Et lorsque l’électronique prit le pas sur son savoir, il remisa pinces et fils et lampes à incandescence pour devenir “le petit homme vert”. Béret alpin posé sur la tête, un long cache-poussière gris maculé de bonne terre s’affaissant sur ses bottes, il se mit à pousser sa brouette de jardin en jardin, un lopin par ci, un lopin par là.
Profession accessoire ? Principale ? Allez savoir ! Nombreux sont-ils ceux qui, au petit matin, trouvaient sur le seuil de leur porte, qui une botte de poireaux “bio”, qui une gerbe de carottes ou une salade encore enrobée de rosée…
Pendant des années, il fut le bon et généreux serviteur du club, chargé de l’entretien du terrain et c’est ainsi qu’il s’en alla en ahanant arpenter ses lignes droites, longues ou courtes, courbes ou rondes, comme un danseur des temps anciens dans l’immensité du Waux-Hall, avec la même brouette, où les végétaux avaient fait place à la chaux.
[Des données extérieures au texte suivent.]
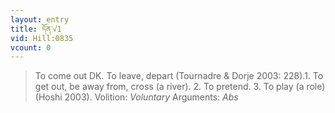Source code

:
 ```yaml
---
layout: entry
title: དོན་√1
vid: Hill:0835
vcount: 0
---
```

> To come out DK\. To leave, depart (Tournadre & Dorje 2003: 228)\.1\. To get out, be away from, cross (a river)\. 2\. To pretend\. 3\. To play (a role) (Hoshi 2003)\.
> Volition: _Voluntary_
> Arguments: _Abs_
Tel un grand prêtre, il s’en allait à veille de chaque dominique, bénir les lignes blanches avec son goupillon, “pas plus qu’il ne fallait !”.
Le rituel le plus émouvant était celui du dimanche à 14h, avant le match, lorsqu’il se glissait derrière le comptoir et laissait choir, licitement, une barre de chocolat noir, un sachet de chips et une petite saucisse fumées dans ses grandes poches. C’était son dîner du dimanche qu’il allait consommer dans les anciens vestiaires, au fond du terrain, d’où il guettait folâtrer les ballons pendant la grand-messe du football. Et lorsque sa brouette, usée d’avoir tiré son jardinier pendant des milliers de kilomètres, s’affaissa, il s’en alla trouver chaleur et mieux-être au home Sainte-Joséphine, où il coule ses (86 !) années heureuses.
Et s’il vous arrive de passer par là, une petite barre de chocolat noir s.v.p. !
Tout simplement pour le remercier…
“A vot’ bon cœur, monsieur ! A vot’ bon cœur, madame !”.